### [Task]
Return every entry exactly as written.

### [Extracted information]
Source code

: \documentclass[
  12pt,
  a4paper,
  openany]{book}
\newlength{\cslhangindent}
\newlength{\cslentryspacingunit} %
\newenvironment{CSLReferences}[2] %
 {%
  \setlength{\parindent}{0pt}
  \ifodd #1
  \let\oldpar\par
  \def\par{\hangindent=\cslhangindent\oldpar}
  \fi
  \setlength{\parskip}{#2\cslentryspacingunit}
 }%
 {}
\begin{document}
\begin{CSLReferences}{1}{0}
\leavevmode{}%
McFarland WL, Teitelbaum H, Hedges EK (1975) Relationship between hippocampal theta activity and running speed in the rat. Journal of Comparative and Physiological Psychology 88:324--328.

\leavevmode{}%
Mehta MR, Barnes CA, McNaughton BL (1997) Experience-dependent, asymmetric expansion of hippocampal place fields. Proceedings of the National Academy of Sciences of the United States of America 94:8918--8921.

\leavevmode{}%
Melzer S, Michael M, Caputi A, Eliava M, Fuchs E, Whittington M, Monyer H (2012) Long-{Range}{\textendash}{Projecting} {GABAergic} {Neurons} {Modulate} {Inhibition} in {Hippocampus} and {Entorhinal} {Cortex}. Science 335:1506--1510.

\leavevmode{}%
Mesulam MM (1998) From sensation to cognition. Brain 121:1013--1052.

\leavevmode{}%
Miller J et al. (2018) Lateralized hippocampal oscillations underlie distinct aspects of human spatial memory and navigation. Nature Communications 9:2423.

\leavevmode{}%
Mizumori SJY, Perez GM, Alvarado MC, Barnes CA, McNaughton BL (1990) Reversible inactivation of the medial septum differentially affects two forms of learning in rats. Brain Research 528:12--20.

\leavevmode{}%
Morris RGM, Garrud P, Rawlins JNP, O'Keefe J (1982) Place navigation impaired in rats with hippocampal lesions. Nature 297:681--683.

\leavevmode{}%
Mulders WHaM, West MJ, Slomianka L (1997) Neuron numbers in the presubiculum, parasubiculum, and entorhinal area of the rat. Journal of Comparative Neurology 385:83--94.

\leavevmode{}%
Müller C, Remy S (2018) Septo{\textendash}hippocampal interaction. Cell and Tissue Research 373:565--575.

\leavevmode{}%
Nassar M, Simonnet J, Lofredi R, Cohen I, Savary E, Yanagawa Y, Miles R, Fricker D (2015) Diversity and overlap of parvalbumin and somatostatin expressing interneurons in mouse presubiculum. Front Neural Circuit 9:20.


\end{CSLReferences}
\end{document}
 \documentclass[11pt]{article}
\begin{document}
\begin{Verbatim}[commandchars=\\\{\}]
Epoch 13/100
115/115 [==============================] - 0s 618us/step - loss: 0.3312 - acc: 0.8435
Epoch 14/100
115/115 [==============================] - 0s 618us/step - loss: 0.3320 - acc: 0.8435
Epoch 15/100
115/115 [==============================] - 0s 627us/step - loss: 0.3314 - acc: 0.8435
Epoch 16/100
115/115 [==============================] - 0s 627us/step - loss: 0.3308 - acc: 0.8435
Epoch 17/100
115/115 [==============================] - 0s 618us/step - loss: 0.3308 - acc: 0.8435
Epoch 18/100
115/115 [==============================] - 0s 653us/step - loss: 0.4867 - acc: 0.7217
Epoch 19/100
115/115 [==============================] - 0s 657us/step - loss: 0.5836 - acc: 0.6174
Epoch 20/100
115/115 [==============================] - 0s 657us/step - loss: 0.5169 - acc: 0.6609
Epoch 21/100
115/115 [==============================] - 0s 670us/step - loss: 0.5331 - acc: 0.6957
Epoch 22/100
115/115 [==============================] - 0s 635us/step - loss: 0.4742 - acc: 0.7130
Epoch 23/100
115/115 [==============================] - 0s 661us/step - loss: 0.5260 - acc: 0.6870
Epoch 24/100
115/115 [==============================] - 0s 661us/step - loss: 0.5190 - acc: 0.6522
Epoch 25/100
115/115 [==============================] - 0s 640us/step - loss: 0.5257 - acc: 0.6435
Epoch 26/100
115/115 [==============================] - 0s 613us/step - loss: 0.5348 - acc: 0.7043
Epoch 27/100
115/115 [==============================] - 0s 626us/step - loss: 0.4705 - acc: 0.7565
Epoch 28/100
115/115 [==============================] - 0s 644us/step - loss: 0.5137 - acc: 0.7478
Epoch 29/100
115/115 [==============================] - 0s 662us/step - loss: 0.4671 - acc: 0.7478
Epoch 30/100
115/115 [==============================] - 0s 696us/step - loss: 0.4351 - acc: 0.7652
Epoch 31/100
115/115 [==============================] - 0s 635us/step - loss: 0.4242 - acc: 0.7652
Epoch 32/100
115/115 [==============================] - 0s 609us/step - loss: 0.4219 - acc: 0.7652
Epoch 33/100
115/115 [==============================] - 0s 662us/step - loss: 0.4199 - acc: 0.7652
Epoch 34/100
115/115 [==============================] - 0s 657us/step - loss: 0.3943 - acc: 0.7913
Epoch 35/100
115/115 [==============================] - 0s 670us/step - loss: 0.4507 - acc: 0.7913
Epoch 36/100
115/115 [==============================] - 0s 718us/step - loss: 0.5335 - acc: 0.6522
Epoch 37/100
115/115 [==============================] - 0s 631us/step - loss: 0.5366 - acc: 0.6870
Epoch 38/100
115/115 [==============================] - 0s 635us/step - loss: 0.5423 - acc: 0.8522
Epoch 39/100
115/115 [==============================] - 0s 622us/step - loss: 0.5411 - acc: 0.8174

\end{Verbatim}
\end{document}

### [Response to the task]
Source code

: \documentclass[
  12pt,
  a4paper,
  openany]{book}
\newlength{\cslhangindent}
\newlength{\cslentryspacingunit} %
\newenvironment{CSLReferences}[2] %
 {%
  \setlength{\parindent}{0pt}
  \ifodd #1
  \let\oldpar\par
  \def\par{\hangindent=\cslhangindent\oldpar}
  \fi
  \setlength{\parskip}{#2\cslentryspacingunit}
 }%
 {}
\begin{document}
\begin{CSLReferences}{1}{0}
\leavevmode{}%
McFarland WL, Teitelbaum H, Hedges EK (1975) Relationship between hippocampal theta activity and running speed in the rat. Journal of Comparative and Physiological Psychology 88:324--328.

\leavevmode{}%
Mehta MR, Barnes CA, McNaughton BL (1997) Experience-dependent, asymmetric expansion of hippocampal place fields. Proceedings of the National Academy of Sciences of the United States of America 94:8918--8921.

\leavevmode{}%
Melzer S, Michael M, Caputi A, Eliava M, Fuchs E, Whittington M, Monyer H (2012) Long-{Range}{\textendash}{Projecting} {GABAergic} {Neurons} {Modulate} {Inhibition} in {Hippocampus} and {Entorhinal} {Cortex}. Science 335:1506--1510.

\leavevmode{}%
Mesulam MM (1998) From sensation to cognition. Brain 121:1013--1052.

\leavevmode{}%
Miller J et al. (2018) Lateralized hippocampal oscillations underlie distinct aspects of human spatial memory and navigation. Nature Communications 9:2423.

\leavevmode{}%
Mizumori SJY, Perez GM, Alvarado MC, Barnes CA, McNaughton BL (1990) Reversible inactivation of the medial septum differentially affects two forms of learning in rats. Brain Research 528:12--20.

\leavevmode{}%
Morris RGM, Garrud P, Rawlins JNP, O'Keefe J (1982) Place navigation impaired in rats with hippocampal lesions. Nature 297:681--683.

\leavevmode{}%
Mulders WHaM, West MJ, Slomianka L (1997) Neuron numbers in the presubiculum, parasubiculum, and entorhinal area of the rat. Journal of Comparative Neurology 385:83--94.

\leavevmode{}%
Müller C, Remy S (2018) Septo{\textendash}hippocampal interaction. Cell and Tissue Research 373:565--575.

\leavevmode{}%
Nassar M, Simonnet J, Lofredi R, Cohen I, Savary E, Yanagawa Y, Miles R, Fricker D (2015) Diversity and overlap of parvalbumin and somatostatin expressing interneurons in mouse presubiculum. Front Neural Circuit 9:20.


\end{CSLReferences}
\end{document}
 \documentclass[11pt]{article}
\begin{document}
\begin{Verbatim}[commandchars=\\\{\}]
Epoch 13/100
115/115 [==============================] - 0s 618us/step - loss: 0.3312 - acc: 0.8435
Epoch 14/100
115/115 [==============================] - 0s 618us/step - loss: 0.3320 - acc: 0.8435
Epoch 15/100
115/115 [==============================] - 0s 627us/step - loss: 0.3314 - acc: 0.8435
Epoch 16/100
115/115 [==============================] - 0s 627us/step - loss: 0.3308 - acc: 0.8435
Epoch 17/100
115/115 [==============================] - 0s 618us/step - loss: 0.3308 - acc: 0.8435
Epoch 18/100
115/115 [==============================] - 0s 653us/step - loss: 0.4867 - acc: 0.7217
Epoch 19/100
115/115 [==============================] - 0s 657us/step - loss: 0.5836 - acc: 0.6174
Epoch 20/100
115/115 [==============================] - 0s 657us/step - loss: 0.5169 - acc: 0.6609
Epoch 21/100
115/115 [==============================] - 0s 670us/step - loss: 0.5331 - acc: 0.6957
Epoch 22/100
115/115 [==============================] - 0s 635us/step - loss: 0.4742 - acc: 0.7130
Epoch 23/100
115/115 [==============================] - 0s 661us/step - loss: 0.5260 - acc: 0.6870
Epoch 24/100
115/115 [==============================] - 0s 661us/step - loss: 0.5190 - acc: 0.6522
Epoch 25/100
115/115 [==============================] - 0s 640us/step - loss: 0.5257 - acc: 0.6435
Epoch 26/100
115/115 [==============================] - 0s 613us/step - loss: 0.5348 - acc: 0.7043
Epoch 27/100
115/115 [==============================] - 0s 626us/step - loss: 0.4705 - acc: 0.7565
Epoch 28/100
115/115 [==============================] - 0s 644us/step - loss: 0.5137 - acc: 0.7478
Epoch 29/100
115/115 [==============================] - 0s 662us/step - loss: 0.4671 - acc: 0.7478
Epoch 30/100
115/115 [==============================] - 0s 696us/step - loss: 0.4351 - acc: 0.7652
Epoch 31/100
115/115 [==============================] - 0s 635us/step - loss: 0.4242 - acc: 0.7652
Epoch 32/100
115/115 [==============================] - 0s 609us/step - loss: 0.4219 - acc: 0.7652
Epoch 33/100
115/115 [==============================] - 0s 662us/step - loss: 0.4199 - acc: 0.7652
Epoch 34/100
115/115 [==============================] - 0s 657us/step - loss: 0.3943 - acc: 0.7913
Epoch 35/100
115/115 [==============================] - 0s 670us/step - loss: 0.4507 - acc: 0.7913
Epoch 36/100
115/115 [==============================] - 0s 718us/step - loss: 0.5335 - acc: 0.6522
Epoch 37/100
115/115 [==============================] - 0s 631us/step - loss: 0.5366 - acc: 0.6870
Epoch 38/100
115/115 [==============================] - 0s 635us/step - loss: 0.5423 - acc: 0.8522
Epoch 39/100
115/115 [==============================] - 0s 622us/step - loss: 0.5411 - acc: 0.8174

\end{Verbatim}
\end{document}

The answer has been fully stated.